Question

How far does a plane fly in $15$ s while its velocity is increasing from $75 m s^{-1}$ to $145 m s^{-1}$ at a uniform rate of acceleration?

Answer 1

Hint: We have to find how far a plane can fly, it means we need to find distance, how much distance can a plane cover with the change of velocity in the given time. Time is given; initial and final velocities are given so we will find the acceleration of the plane by the first equation of motion. With the help of a third equation of motion, we will find the distance travelled by the plane. That distance represents how far a plane can fly in a given time when its velocity changes from initial to final value.

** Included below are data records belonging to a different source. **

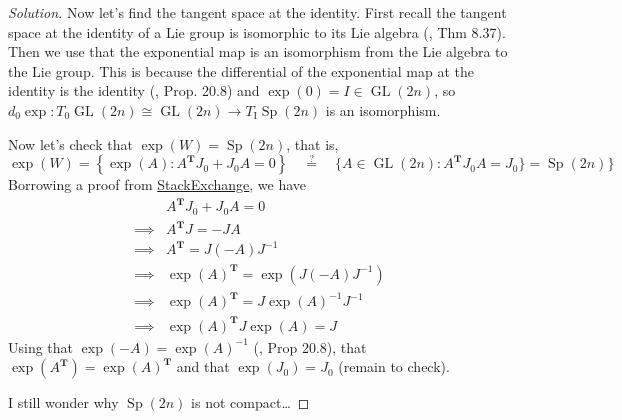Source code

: \begin{proof}[Solution]
Now let's find the tangent space at the identity. First recall the tangent space at the identity of a Lie group is isomorphic to its Lie algebra (\cite{lee}, Thm 8.37). Then we use that the exponential map is an isomorphism from the Lie algebra to the Lie group. This is because the differential of the exponential map at the identity is the identity (\cite{lee}, Prop. 20.8) and $\operatorname{exp}(0) =I\in\operatorname{GL}(2n)$, so $d_0\operatorname{exp}: T_0\operatorname{GL}(2n)\cong \operatorname{GL}(2n)\to T_{\operatorname{I}}\operatorname{Sp}(2n)$ is an isomorphism.

Now let's check that $\operatorname{exp}(W) =\operatorname{Sp}(2n)$, that is,
\[\operatorname{exp}(W) = \left\{ \operatorname{exp}(A):A^{\mathbf{T}}J_0+J_0A=0 \right\}\quad \overset{?}{=}\quad \{A\in\operatorname{GL}(2n):A^{\mathbf{T}}J_0A=J_0\}=\operatorname{Sp}(2n) \}\]
Borrowing a proof from \href{https://math.stackexchange.com/questions/445088/finding-the-lie-algebra-of-the-symplectic-lie-group}{StackExchange}, we have
\begin{align*}
	&A^{\mathbf{T}}J_0+J_0A =0\\
	\implies & A^{\mathbf{T}} J=-JA\\
	\implies & A^{\mathbf{T}} =J(-A)J^{-1}\\
	\implies &\operatorname{exp}(A)^{\mathbf{T}}=\operatorname{exp}(J(-A) J^{-1})\\
	\implies &\operatorname{exp}(A)^{\mathbf{T}} =J\operatorname{exp}(A)^{-1}J^{-1}\\
	\implies &\operatorname{exp}(A)^{\mathbf{T}} J\operatorname{exp}(A) =J
\end{align*}
Using that $\operatorname{exp}(-A) =\operatorname{exp}(A)^{-1}$ (\cite{lee}, Prop 20.8), that $\operatorname{exp}(A^{\mathbf{T}}) =\operatorname{exp}(A)^{\mathbf{T}}$ and that $\operatorname{exp}(J_0) =J_0$ (remain to check).

I still wonder why $\operatorname{Sp}(2n)$ is not compact…

\end{proof}

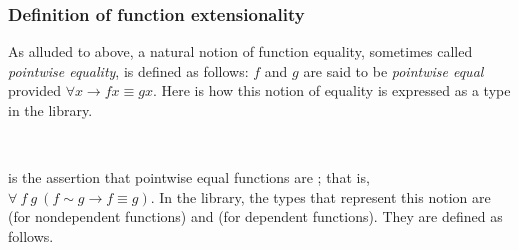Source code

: \subsubsection{Definition of function extensionality}\label{sec:defin-funct-extens}

As alluded to above, a natural notion of function equality, sometimes called \emph{pointwise equality}, is defined as follows: \(f\) and \(g\) are said to be \emph{pointwise equal} provided \(∀ x → f x ≡ g x\). Here is how this notion of equality is expressed as a type in the \typetopology library.
\ccpad
\begin{code}%
\>[1]\AgdaSpace{}%
\AgdaSymbol{:}\AgdaSpace{}%
\AgdaSymbol{\{}\AgdaSpace{}%
\AgdaSpace{}%
\AgdaSymbol{:}\AgdaSpace{}%
\AgdaSymbol{\}\{}\AgdaSpace{}%
\AgdaSymbol{:}\AgdaSpace{}%
\AgdaSpace{}%
\AgdaSpace{}%
\AgdaSymbol{\}}\AgdaSpace{}%
\AgdaSymbol{\{}\AgdaSpace{}%
\AgdaSymbol{:}\AgdaSpace{}%
\AgdaSpace{}%
\AgdaSpace{}%
\AgdaSpace{}%
\AgdaSpace{}%
\AgdaSymbol{\}}\AgdaSpace{}%
\AgdaSpace{}%
\AgdaSpace{}%
\AgdaSpace{}%
\AgdaSpace{}%
\AgdaSpace{}%
\AgdaSpace{}%
\AgdaSpace{}%
\AgdaSpace{}%
\AgdaSpace{}%
\AgdaSpace{}%
\<%
\\
%
\>[1]\AgdaSpace{}%
\AgdaSpace{}%
\AgdaSpace{}%
\AgdaSymbol{=}\AgdaSpace{}%
\AgdaSpace{}%
\AgdaSpace{}%
\AgdaSpace{}%
\AgdaSpace{}%
\AgdaSpace{}%
\AgdaSpace{}%
\AgdaSpace{}%
\<%
\end{code}
\ccpad
{} is the assertion that pointwise equal functions are ; that is, \(\forall\ f\ g\ (f ∼ g → f ≡ g)\). In the \typetopology library, the types that represent this notion are  (for nondependent functions) and  (for dependent functions). They are defined as follows.
\ccpad
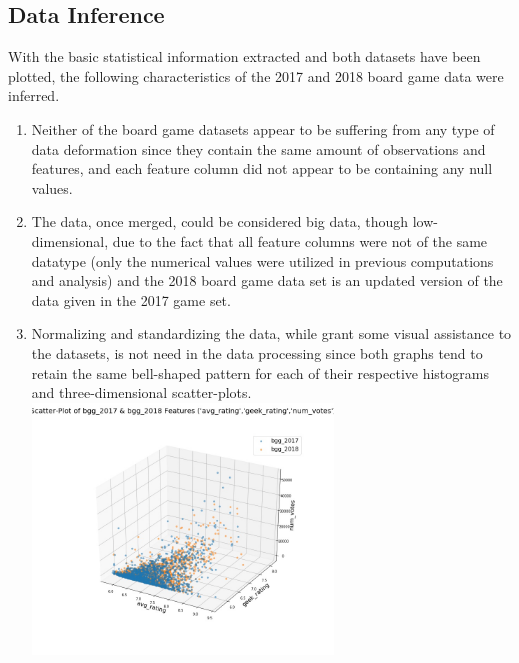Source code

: \documentclass[a4paper,12pt]{IEEEtran}
\begin{document}
\subsection{Data Inference}
\label{sec7}
With the basic statistical information extracted and both datasets have been plotted, the following characteristics of the 2017 and 2018 board game data were inferred.
\begin{enumerate}
\item Neither of the board game datasets appear to be suffering from any type of data deformation since they contain the same amount of observations and features, and each feature column did not appear to be containing any null values.
\item The data, once merged, could be considered big data, though low-dimensional, due to the fact that all feature columns were not of the same datatype (only the numerical values were utilized in previous computations and analysis) and the 2018 board game data set is an updated version of the data given in the 2017 game set.
\item Normalizing and standardizing the data, while grant some visual assistance to the datasets, is not need in the data processing since both graphs tend to retain the same bell-shaped pattern for each of their respective histograms and three-dimensional scatter-plots.
\includegraphics[width=8cm]{bgg_3d01}
\end{enumerate}
\end{document}
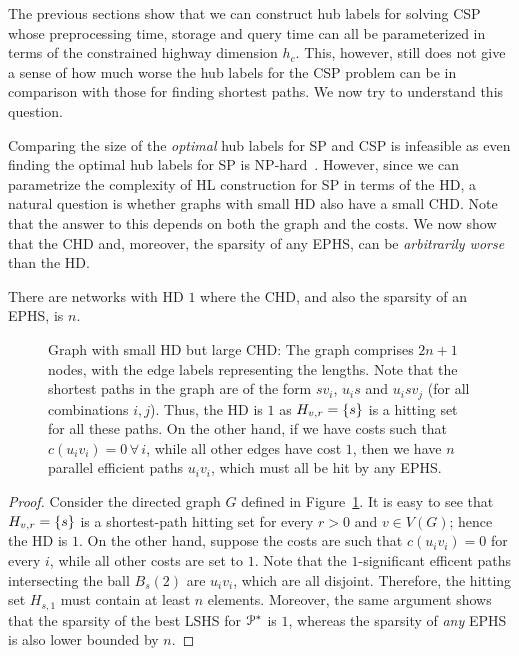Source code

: The previous sections show that we can construct hub labels for solving CSP whose preprocessing time, storage and query time can all be parameterized in terms of the constrained highway dimension $h_c$. 
This, however, still does not give a sense of how much worse the hub labels for the CSP problem can be in comparison with those for finding shortest paths. 
We now try to understand this question.

Comparing the size of the \emph{optimal} hub labels for SP and CSP is infeasible as even finding the optimal hub labels for SP is NP-hard~\cite{babenko_hl_complexity}. However, since we can parametrize the complexity of HL construction for SP in terms of the HD, a natural question is whether graphs with small HD also have a small CHD. Note that the answer to this depends on both the graph and the costs.
We now show that the CHD and, moreover, the sparsity of any EPHS, can be \emph{arbitrarily worse} than the HD. 
\begin{proposition}
There are networks with HD $1$ where the CHD, and also the sparsity of an EPHS, is $n$.
\end{proposition}

\begin{figure}

\caption{Graph with small HD but large CHD: The graph comprises $2n+1$ nodes, with the edge labels representing the lengths. Note that the shortest paths in the graph are of the form $sv_i$, $u_is$ and $u_isv_j$ (for all combinations $i,j$). Thus, the HD is $1$ as $H_{v,r}=\{s\}$ is a hitting set for all these paths. On the other hand, if we have costs such that $c(u_iv_i)=0\,\forall\,i$, while all other edges have cost $1$, then we have $n$ parallel efficient paths $u_iv_i$, which must all be hit by any EPHS.}
\label{fig:big_chd}
\end{figure}

\begin{proof}
Consider the directed graph $G$ defined in Figure~\ref{fig:big_chd}.
It is easy to see that $H_{v,r}=\{s\}$ is a shortest-path hitting set for every $r>0$ and $v\in V(G)$; hence the HD is $1$.
On the other hand, suppose the costs are such that $c(u_iv_i)=0$ for every $i$, while all other costs are set to $1$.
Note that the $1$-significant efficent paths intersecting the ball $B_s(2)$ are $u_iv_i$, which are all disjoint.
Therefore, the hitting set $H_{s,1}$ must contain at least $n$ elements. Moreover, the same argument shows that the sparsity of the best LSHS for $\mathcal{P}^*$ is $1$, whereas the sparsity of \emph{any} EPHS is also lower bounded by $n$.
\end{proof}

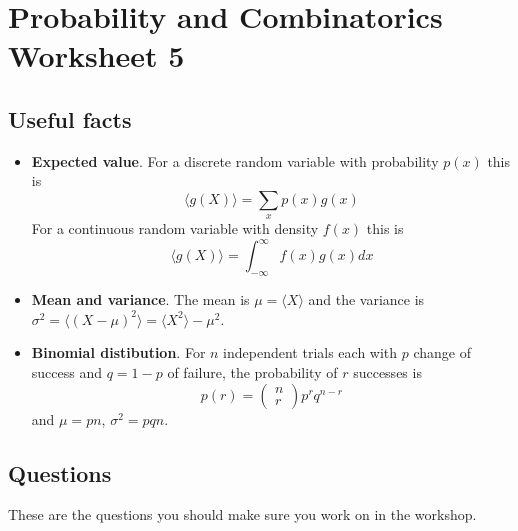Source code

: \documentclass[11pt,a4paper]{scrartcl}
\begin{document}
\section*{Probability and Combinatorics Worksheet 5}

\subsection*{Useful facts}

\begin{itemize}

\item \textbf{Expected value}. For a discrete random variable with probability $p(x)$ this is
\begin{equation}
\langle g(X) \rangle = \sum_x p(x)g(x)
\end{equation}
For a continuous random variable with density $f(x)$ this is
\begin{equation}
\langle g(X)\rangle = \int_{-\infty}^\infty{f(x)g(x)}dx
\end{equation}


\item \textbf{Mean and variance}. The mean is $\mu=\langle X\rangle$ and the variance is $\sigma^2=\langle(X-\mu)^2\rangle=\langle X^2\rangle - \mu^2$.

\item \textbf{Binomial distibution}. For $n$ independent trials each with $p$ change of success and $q=1-p$ of failure, the probability of $r$ successes is 
\begin{equation}
p(r)=\left(\begin{array}{c}n\\r\end{array}\right)p^rq^{n-r}
\end{equation}
and $\mu=pn$, $\sigma^2=pqn$.

\end{itemize}



\subsection*{Questions}

These are the questions you should make sure you work on in the workshop.
\end{document}
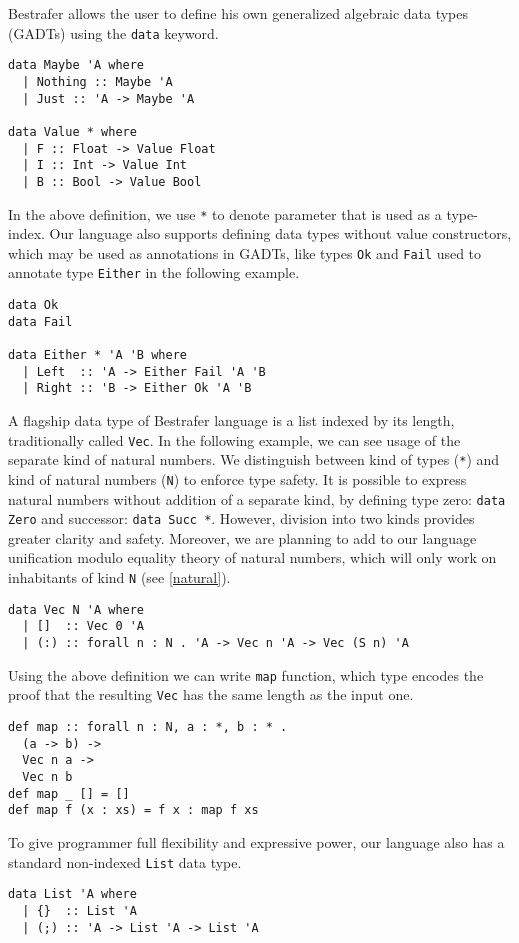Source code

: \documentclass[declaration,shortabstract,english]{iithesis}
\begin{document}
Bestrafer allows the user to define his own generalized algebraic data types (GADTs)
using the \verb+data+ keyword.
\begin{verbatim}
data Maybe 'A where
  | Nothing :: Maybe 'A
  | Just :: 'A -> Maybe 'A

data Value * where
  | F :: Float -> Value Float
  | I :: Int -> Value Int
  | B :: Bool -> Value Bool
\end{verbatim}
In the above definition, we use \verb+*+ to denote parameter that is used as a type-index.
Our language also supports defining data types without value constructors, which may be used as annotations in GADTs,
like types \verb+Ok+ and \verb+Fail+ used to annotate type \verb+Either+ in the following example.
\begin{verbatim}
data Ok
data Fail

data Either * 'A 'B where
  | Left  :: 'A -> Either Fail 'A 'B
  | Right :: 'B -> Either Ok 'A 'B
\end{verbatim}
A flagship data type of Bestrafer language is a list indexed by its length, traditionally called \verb+Vec+.
In the following example, we can see usage of the separate kind of natural numbers. We distinguish between
kind of types (\verb+*+) and kind of natural numbers (\verb+N+) to enforce type safety. It is possible to express
natural numbers without addition of a separate kind, by defining type zero: \verb+data Zero+ and successor: \verb+data Succ *+.
However, division into two kinds provides greater clarity and safety. Moreover, we are planning to add to our language
unification modulo equality theory of natural numbers, which will only work on inhabitants of kind \verb+N+ (see \cref{natural}).
\begin{verbatim}
data Vec N 'A where
  | []  :: Vec 0 'A
  | (:) :: forall n : N . 'A -> Vec n 'A -> Vec (S n) 'A
\end{verbatim}
Using the above definition we can write \verb+map+ function, which type encodes the proof that the resulting \verb+Vec+ has the same
length as the input one.
\begin{verbatim}
def map :: forall n : N, a : *, b : * .
  (a -> b) ->
  Vec n a ->
  Vec n b
def map _ [] = []
def map f (x : xs) = f x : map f xs
\end{verbatim}
To give programmer full flexibility and expressive power, our language also has a standard non-indexed \verb+List+ data type.
\begin{verbatim}
data List 'A where
  | {}  :: List 'A
  | (;) :: 'A -> List 'A -> List 'A
\end{verbatim}
\end{document}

Complete step by step answer:
 Given: initial velocity, $u = 75 m s^{-1}$
Final velocity, $v = 145 m s^{-1}$
Time taken = $15 s$.
According to the first equation of motion, we will find the acceleration.
$v = u +at$
$\implies 145 = 75 +a(15)$
$\implies a =\dfrac{70}{15} = 4.67 m s^{-2}$
According to the third equation of motion, we will find the distance.
$v^{2} = u^{2} + 2as$
$\implies 145^{2} = 75^{2} + 2(15)s$
$\implies s = 1648.8 m$

Hence, the distance is $1648.8 m$.

Note: All the values should be in S.I. unit. When velocity increases, then rate of velocity change is positive and when velocity is decreasing then rate of velocity change is negative. If the velocity change is at uniform rate, the body is said to be in uniform acceleration.